I’m going to go out on a limb here and say that I’m against polygamy. I think it’s wrong, and harmful, for all the usual reasons: that it devalues women, impairs the trust on which marriage and family life depends, upsets the sexual balance in society at large, and is broadly incompatible with the egalitarian, individual-based political values of Western civilization.
So when it came to opening statements in the landmark British Columbia Supreme Court reference on the issue, the government lawyer had all the best arguments, in my view. And yet I found myself agreeing with the conclusions of the amicus curiae, the lawyer hired by the court to represent the other side of the case.
The specific question the court is being asked to answer is whether the Criminal Code ban on polygamy is in violation of the Charter of Rights. But at bottom the issue is the role of the criminal law in regulating conduct. If the reference helps to clarify our thinking on that, it will have served a much broader purpose.
Society is confronted with all sorts of behaviour, aberrant or otherwise, which it must decide how to deal with. Broadly speaking, these break into four. There are things we encourage. There are things we tolerate. There are things we discourage. And there are things we prohibit.
These are separate and distinct ideas. Yet we are forever getting them mixed up. To tolerate something, say nose-picking, is not necessarily to encourage it. Nor, merely because we refuse to encourage something, for example by denying a subsidy to an arts group, can we be said to have prohibited it.
Likewise, even if we do not prohibit a certain type of behaviour, we can still register our disapproval in other ways. We can discourage it, not only by force of argument or social sanction, but by force of law—without going so far as to make it a crime. Can, and should. In a free society, we should always prefer the least intrusive means of correcting harmful behaviour, consistent with getting the job done.
There are two kinds of harm associated with polygamy. There are the specific harms done to the women and children of actual polygamous marriages, as in the breakaway Mormon sect in Bountiful, B.C., whose decades-long flouting of the law finally provoked the government, unwilling or unable to prosecute for fear the law would be overturned on religious freedom grounds, to seek the court’s guidance. These include allegedly forced marriages, sexual abuse of children, exploitation, and confinement. And there are the more general, what-if harms to society at large: the presumed effects, if polygamy were to become widespread, on marriage, the status of women, and so on.
Of neither type of harm, as I said, am I in any doubt. But the practices listed under the first type of harm, it will be noticed, are all crimes in their own right, under other sections of the Criminal Code. We don’t need to ban polygamy to ban rape: it’s banned already. Granted, there are practical concerns about the chances of successful prosecutions in these cases, given the exploitive nature of polygamous relationships and the difficulties in getting witnesses to testify. But the ban on polygamy is too crude a proxy.

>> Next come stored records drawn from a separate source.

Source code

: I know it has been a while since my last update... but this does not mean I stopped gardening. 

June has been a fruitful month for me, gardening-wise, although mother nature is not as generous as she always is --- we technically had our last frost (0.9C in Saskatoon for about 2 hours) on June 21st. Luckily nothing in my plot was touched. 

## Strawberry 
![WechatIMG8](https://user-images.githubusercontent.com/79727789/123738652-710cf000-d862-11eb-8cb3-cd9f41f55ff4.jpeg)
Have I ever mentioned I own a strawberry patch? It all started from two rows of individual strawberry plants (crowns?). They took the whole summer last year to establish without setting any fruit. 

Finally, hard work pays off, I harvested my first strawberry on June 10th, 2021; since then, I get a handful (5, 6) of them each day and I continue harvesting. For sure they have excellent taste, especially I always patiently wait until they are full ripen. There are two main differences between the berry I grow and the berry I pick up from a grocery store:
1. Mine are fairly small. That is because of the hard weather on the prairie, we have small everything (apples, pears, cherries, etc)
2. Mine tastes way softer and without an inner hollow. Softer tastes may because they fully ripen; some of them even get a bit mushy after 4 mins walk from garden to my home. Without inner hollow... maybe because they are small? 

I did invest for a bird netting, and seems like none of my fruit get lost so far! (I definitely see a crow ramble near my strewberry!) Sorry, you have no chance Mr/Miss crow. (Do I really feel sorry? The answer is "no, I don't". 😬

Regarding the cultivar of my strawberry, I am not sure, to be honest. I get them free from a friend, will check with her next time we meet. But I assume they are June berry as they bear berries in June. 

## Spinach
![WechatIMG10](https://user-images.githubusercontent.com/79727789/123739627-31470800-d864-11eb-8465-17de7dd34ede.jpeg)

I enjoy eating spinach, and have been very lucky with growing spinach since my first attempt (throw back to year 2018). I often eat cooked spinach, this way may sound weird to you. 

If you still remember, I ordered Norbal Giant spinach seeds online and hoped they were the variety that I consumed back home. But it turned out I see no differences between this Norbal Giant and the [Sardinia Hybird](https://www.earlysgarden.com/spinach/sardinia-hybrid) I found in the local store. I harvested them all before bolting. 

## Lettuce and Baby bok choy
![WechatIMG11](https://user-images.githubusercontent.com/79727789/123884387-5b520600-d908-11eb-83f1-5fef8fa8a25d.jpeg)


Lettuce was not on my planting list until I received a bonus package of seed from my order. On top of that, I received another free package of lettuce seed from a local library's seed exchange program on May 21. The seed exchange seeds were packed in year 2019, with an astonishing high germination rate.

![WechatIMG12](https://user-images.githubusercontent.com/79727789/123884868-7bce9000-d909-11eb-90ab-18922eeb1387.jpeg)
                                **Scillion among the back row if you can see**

(Indeed, the second question in the reference seems to acknowledge this. It asks whether the code’s general proscription on polygamy, though it does not say so, should be understood to apply only in cases involving a minor, or “in a context of dependence, exploitation, abuse of authority, a gross imbalance of power, or undue influence?” Should the court find that it does, it could narrow the law’s scope without invalidating it altogether. Better yet, the federal government might take the hint and redraft the law.)
As for the broader harms that many fear would arise if polygamy were not a crime: again, just because we do not prohibit something does not mean we have to tolerate it. We can still discourage it. Specifically, we can discriminate against it, withholding the social and legal status we confer on monogamous marriage. We don’t need to ban polygamy. We can just refuse to recognize it.

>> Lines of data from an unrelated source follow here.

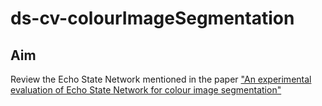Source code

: # ds-cv-colourImageSegmentation

## Aim
Review the Echo State Network mentioned in the paper 
["An experimental evaluation of Echo State Network for colour image segmentation"](https://ieeexplore.ieee.org/document/7727326)
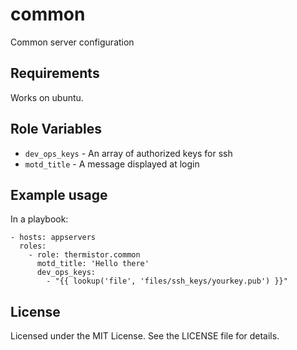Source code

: # common

Common server configuration

## Requirements

Works on ubuntu.

## Role Variables

* `dev_ops_keys` - An array of authorized keys for ssh
* `motd_title` - A message displayed at login

## Example usage

In a playbook:

    - hosts: appservers
      roles:
        - role: thermistor.common
          motd_title: 'Hello there'
          dev_ops_keys:
            - "{{ lookup('file', 'files/ssh_keys/yourkey.pub') }}"

## License

Licensed under the MIT License. See the LICENSE file for details.
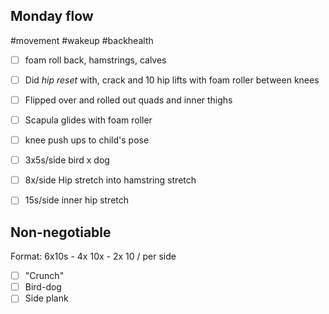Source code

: ## Monday flow
#movement #wakeup #backhealth

- [ ] foam roll back, hamstrings, calves
- [ ] Did *hip reset* with, crack and 10 hip lifts with foam roller between knees
- [ ] Flipped over and rolled out quads and inner thighs
- [ ] Scapula glides with foam roller
- [ ] knee push ups to child's pose
- [ ] 3x5s/side bird x dog
- [ ] 8x/side Hip stretch into hamstring stretch
- [ ] 15s/side inner hip stretch


## Non-negotiable

Format: 6x10s - 4x 10x - 2x 10 / per side

- [ ] "Crunch"
- [ ] Bird-dog
- [ ] Side plank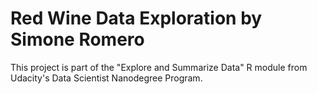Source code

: # Red Wine Data Exploration by Simone Romero

This project is part of the "Explore and Summarize Data" R module from Udacity's Data Scientist Nanodegree Program.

It is the solemnization of polygamy, after all, that the law forbids, not the practice. It is not a crime for a man to have sex with three women, or to live with them. He just can’t marry them (or live in “conjugal union,” which I suppose puts Hugh Hefner in some jeopardy). Indeed, he still couldn’t lawfully marry them, even if the polygamy ban were overturned. Though it would no longer be a crime, it still wouldn’t be legal.

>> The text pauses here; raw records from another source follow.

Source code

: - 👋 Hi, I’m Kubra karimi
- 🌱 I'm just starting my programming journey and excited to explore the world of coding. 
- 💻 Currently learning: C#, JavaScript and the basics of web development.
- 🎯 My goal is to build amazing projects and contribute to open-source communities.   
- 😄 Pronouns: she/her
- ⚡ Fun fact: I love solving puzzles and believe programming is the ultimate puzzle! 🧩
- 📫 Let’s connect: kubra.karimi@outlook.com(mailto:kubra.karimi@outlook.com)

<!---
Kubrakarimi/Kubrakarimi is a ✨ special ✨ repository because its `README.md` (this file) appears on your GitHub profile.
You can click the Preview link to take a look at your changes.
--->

I can hear the harrumphs already: how long until that bar fell, too? Didn’t we just legalize gay marriage? Didn’t the courts say it was illegal to discriminate between one type of marriage and another? Well, no. They said it was illegal to discriminate between two types of monogamous marriages. They did so, not because discrimination can never be justified, but because in this case it could not—because there was no persuasive evidence of the harm that would follow from recognizing gay marriage in law.
Perhaps some will argue that polygamy is no less benign in its effects, and that as such it should be as lawful for five people to marry as two. Perhaps they expect the courts to adhere to what Mencken called “a foolish consistency.” I rather doubt the courts will oblige them.